The part to set down runs from the first line of the data below through the line with "## Locations", inclusive; write it exactly and leave out the pictures.

START Task input

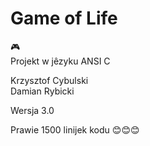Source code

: # Game of Life

:video_game:  
Projekt w jêzyku ANSI C

Krzysztof Cybulski  
Damian Rybicki

Wersja 3.0

Prawie 1500 linijek kodu :blush::blush::blush:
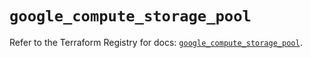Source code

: # `google_compute_storage_pool`

Refer to the Terraform Registry for docs: [`google_compute_storage_pool`](https://registry.terraform.io/providers/hashicorp/google/6.43.0/docs/resources/compute_storage_pool).
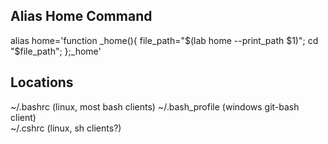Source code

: ## Alias Home Command
alias home='function _home(){ file_path="$(lab home --print_path $1)"; cd "$file_path"; };_home'

## Locations
~/.bashrc (linux, most bash clients)
~/.bash_profile (windows git-bash client)  
~/.cshrc (linux, sh clients?)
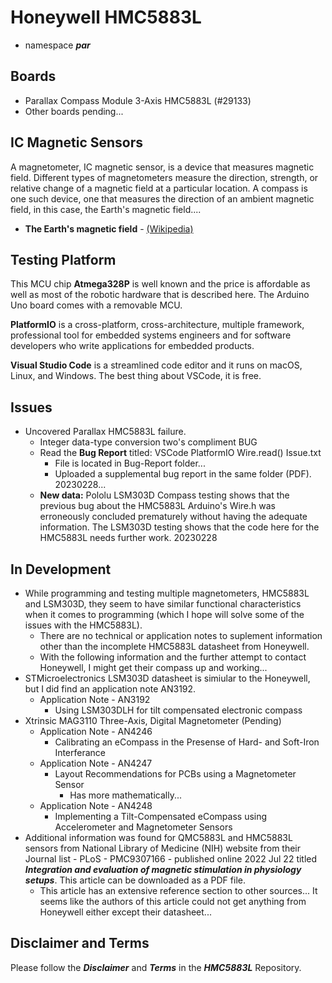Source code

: # Honeywell HMC5883L

- namespace ***par***

## Boards

- Parallax Compass Module 3-Axis HMC5883L (#29133)
- Other boards pending...

## IC Magnetic Sensors

A magnetometer, IC magnetic sensor, is a device that measures magnetic field. Different types of magnetometers measure the direction, strength, or relative change of a magnetic field at a particular location. A compass is one such device, one that measures the direction of an ambient magnetic field, in this case, the Earth's magnetic field....

- **The Earth's magnetic field** - [(Wikipedia)](https://en.wikipedia.org/wiki/Earth%27s_magnetic_field)

## Testing Platform

This MCU chip **Atmega328P** is well known and the price is affordable as well as most of the robotic hardware that is described here. The Arduino Uno board comes with a removable MCU.

**PlatformIO** is a cross-platform, cross-architecture, multiple framework, professional tool for embedded systems engineers and for software developers who write applications for embedded products. 

**Visual Studio Code** is a streamlined code editor and it runs on macOS, Linux, and Windows. The best thing about VSCode, it is free.

## Issues

- Uncovered Parallax HMC5883L failure.
    - Integer data-type conversion two's compliment BUG
    - Read the  **Bug Report** titled: VSCode PlatformIO Wire.read() Issue.txt
        - File is located in Bug-Report folder...
        - Uploaded a supplemental bug report in the same folder (PDF). 20230228...
    - **New data:** Pololu LSM303D Compass testing shows that the previous bug about the HMC5883L Arduino's Wire.h was erroneously concluded prematurely without having the adequate information. The LSM303D testing shows that the code here for the HMC5883L needs further work. 20230228
  
## In Development

- While programming and testing multiple magnetometers, HMC5883L and LSM303D, they seem to have similar functional characteristics when it comes to programming (which I hope will solve some of the issues with the HMC5883L). 
    - There are no technical or application notes to suplement information other than the incomplete HMC5883L datasheet from Honeywell.
    - With the following information and the further attempt to contact Honeywell, I might get their compass up and working...
- STMicroelectronics LSM303D datasheet is simiular to the Honeywell, but I did find an application note AN3192.
    - Application Note - AN3192
        - Using LSM303DLH for tilt compensated electronic compass
- Xtrinsic MAG3110 Three-Axis, Digital Magnetometer (Pending)
    - Application Note - AN4246
        - Calibrating an eCompass in the Presense of Hard- and Soft-Iron Interferance
    - Application Note - AN4247
        - Layout Recommendations for PCBs using a Magnetometer Sensor
            - Has more mathematically...
    - Application Note - AN4248
        - Implementing a Tilt-Compensated eCompass using Accelerometer and Magnetometer Sensors
- Additional information was found for QMC5883L and HMC5883L sensors from National Library of Medicine (NIH) website from their Journal list - PLoS - PMC9307166 - published online 2022 Jul 22 titled ***Integration and evaluation of magnetic stimulation in physiology setups***. This article can be downloaded as a PDF file.
    - This article has an extensive reference section to other sources... It seems like the authors of this article could not get anything from Honeywell either except their datasheet...

## Disclaimer and Terms

Please follow the ***Disclaimer*** and ***Terms*** in the ***HMC5883L*** Repository.
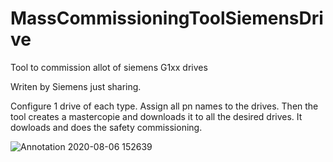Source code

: # MassCommissioningToolSiemensDrive
Tool to commission allot of siemens G1xx drives

Writen by Siemens just sharing.

Configure 1 drive of each type.
Assign all pn names to the drives.
Then the tool creates a mastercopie and downloads it to all the desired drives.
It dowloads and does the safety commissioning.

![Annotation 2020-08-06 152639](https://user-images.githubusercontent.com/14124066/89538235-9d5af080-d7fa-11ea-8ca6-87e1778f0973.png)
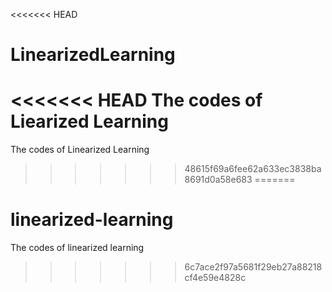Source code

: <<<<<<< HEAD
# LinearizedLearning
<<<<<<< HEAD
The codes of Liearized Learning
=======
The codes of Linearized Learning
>>>>>>> 48615f69a6fee62a633ec3838ba8691d0a58e683
=======
# linearized-learning
The codes of linearized learning
>>>>>>> 6c7ace2f97a5681f29eb27a88218cf4e59e4828c
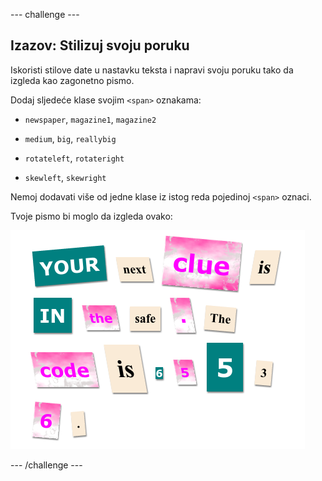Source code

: \--- challenge \---

## Izazov: Stilizuj svoju poruku

Iskoristi stilove date u nastavku teksta i napravi svoju poruku tako da izgleda kao zagonetno pismo.

Dodaj sljedeće klase svojim `<span>` oznakama:

+ `newspaper`, `magazine1`, `magazine2`

+ `medium`, `big`, `reallybig`

+ `rotateleft`, `rotateright`

+ `skewleft`, `skewright`

Nemoj dodavati više od jedne klase iz istog reda pojedinoj `<span>` oznaci.

Tvoje pismo bi moglo da izgleda ovako:

![screenshot](images/letter-challenge1.png)

\--- /challenge \---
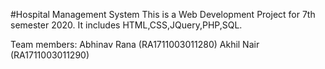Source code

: #Hospital Management System
This is a Web Development Project for 7th semester 2020. It includes HTML,CSS,JQuery,PHP,SQL.

Team members: Abhinav Rana (RA1711003011280) Akhil Nair (RA1711003011290)
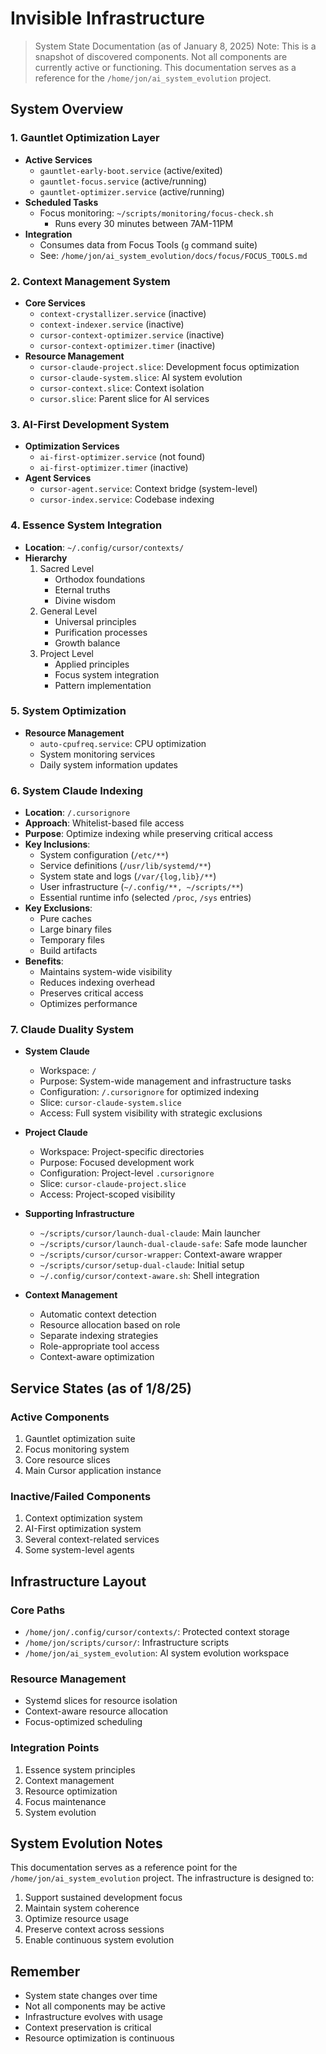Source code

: # Invisible Infrastructure

> System State Documentation (as of January 8, 2025)
> Note: This is a snapshot of discovered components. Not all components are currently active or functioning.
> This documentation serves as a reference for the `/home/jon/ai_system_evolution` project.

## System Overview

### 1. Gauntlet Optimization Layer
- **Active Services**
  - `gauntlet-early-boot.service` (active/exited)
  - `gauntlet-focus.service` (active/running)
  - `gauntlet-optimizer.service` (active/running)
- **Scheduled Tasks**
  - Focus monitoring: `~/scripts/monitoring/focus-check.sh`
    - Runs every 30 minutes between 7AM-11PM
- **Integration**
  - Consumes data from Focus Tools (`g` command suite)
  - See: `/home/jon/ai_system_evolution/docs/focus/FOCUS_TOOLS.md`

### 2. Context Management System
- **Core Services**
  - `context-crystallizer.service` (inactive)
  - `context-indexer.service` (inactive)
  - `cursor-context-optimizer.service` (inactive)
  - `cursor-context-optimizer.timer` (inactive)
- **Resource Management**
  - `cursor-claude-project.slice`: Development focus optimization
  - `cursor-claude-system.slice`: AI system evolution
  - `cursor-context.slice`: Context isolation
  - `cursor.slice`: Parent slice for AI services

### 3. AI-First Development System
- **Optimization Services**
  - `ai-first-optimizer.service` (not found)
  - `ai-first-optimizer.timer` (inactive)
- **Agent Services**
  - `cursor-agent.service`: Context bridge (system-level)
  - `cursor-index.service`: Codebase indexing

### 4. Essence System Integration
- **Location**: `~/.config/cursor/contexts/`
- **Hierarchy**
  1. Sacred Level
     - Orthodox foundations
     - Eternal truths
     - Divine wisdom
  2. General Level
     - Universal principles
     - Purification processes
     - Growth balance
  3. Project Level
     - Applied principles
     - Focus system integration
     - Pattern implementation

### 5. System Optimization
- **Resource Management**
  - `auto-cpufreq.service`: CPU optimization
  - System monitoring services
  - Daily system information updates

### 6. System Claude Indexing
- **Location**: `/.cursorignore`
- **Approach**: Whitelist-based file access
- **Purpose**: Optimize indexing while preserving critical access
- **Key Inclusions**:
  - System configuration (`/etc/**`)
  - Service definitions (`/usr/lib/systemd/**`)
  - System state and logs (`/var/{log,lib}/**`)
  - User infrastructure (`~/.config/**, ~/scripts/**`)
  - Essential runtime info (selected `/proc`, `/sys` entries)
- **Key Exclusions**:
  - Pure caches
  - Large binary files
  - Temporary files
  - Build artifacts
- **Benefits**:
  - Maintains system-wide visibility
  - Reduces indexing overhead
  - Preserves critical access
  - Optimizes performance

### 7. Claude Duality System
- **System Claude**
  - Workspace: `/`
  - Purpose: System-wide management and infrastructure tasks
  - Configuration: `/.cursorignore` for optimized indexing
  - Slice: `cursor-claude-system.slice`
  - Access: Full system visibility with strategic exclusions

- **Project Claude**
  - Workspace: Project-specific directories
  - Purpose: Focused development work
  - Configuration: Project-level `.cursorignore`
  - Slice: `cursor-claude-project.slice`
  - Access: Project-scoped visibility

- **Supporting Infrastructure**
  - `~/scripts/cursor/launch-dual-claude`: Main launcher
  - `~/scripts/cursor/launch-dual-claude-safe`: Safe mode launcher
  - `~/scripts/cursor/cursor-wrapper`: Context-aware wrapper
  - `~/scripts/cursor/setup-dual-claude`: Initial setup
  - `~/.config/cursor/context-aware.sh`: Shell integration

- **Context Management**
  - Automatic context detection
  - Resource allocation based on role
  - Separate indexing strategies
  - Role-appropriate tool access
  - Context-aware optimization

## Service States (as of 1/8/25)

### Active Components
1. Gauntlet optimization suite
2. Focus monitoring system
3. Core resource slices
4. Main Cursor application instance

### Inactive/Failed Components
1. Context optimization system
2. AI-First optimization system
3. Several context-related services
4. Some system-level agents

## Infrastructure Layout

### Core Paths
- `/home/jon/.config/cursor/contexts/`: Protected context storage
- `/home/jon/scripts/cursor/`: Infrastructure scripts
- `/home/jon/ai_system_evolution`: AI system evolution workspace

### Resource Management
- Systemd slices for resource isolation
- Context-aware resource allocation
- Focus-optimized scheduling

### Integration Points
1. Essence system principles
2. Context management
3. Resource optimization
4. Focus maintenance
5. System evolution

## System Evolution Notes
This documentation serves as a reference point for the `/home/jon/ai_system_evolution` project. The infrastructure is designed to:
1. Support sustained development focus
2. Maintain system coherence
3. Optimize resource usage
4. Preserve context across sessions
5. Enable continuous system evolution

## Remember
- System state changes over time
- Not all components may be active
- Infrastructure evolves with usage
- Context preservation is critical
- Resource optimization is continuous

END Task input

Solution to the problem.
Source code

: # Game of Life

:video_game:  
Projekt w jêzyku ANSI C

Krzysztof Cybulski  
Damian Rybicki

Wersja 3.0

Prawie 1500 linijek kodu :blush::blush::blush:
Source code

: # `google_compute_storage_pool`

Refer to the Terraform Registry for docs: [`google_compute_storage_pool`](https://registry.terraform.io/providers/hashicorp/google/6.43.0/docs/resources/compute_storage_pool).
Source code

: ## Alias Home Command
alias home='function _home(){ file_path="$(lab home --print_path $1)"; cd "$file_path"; };_home'

## Locations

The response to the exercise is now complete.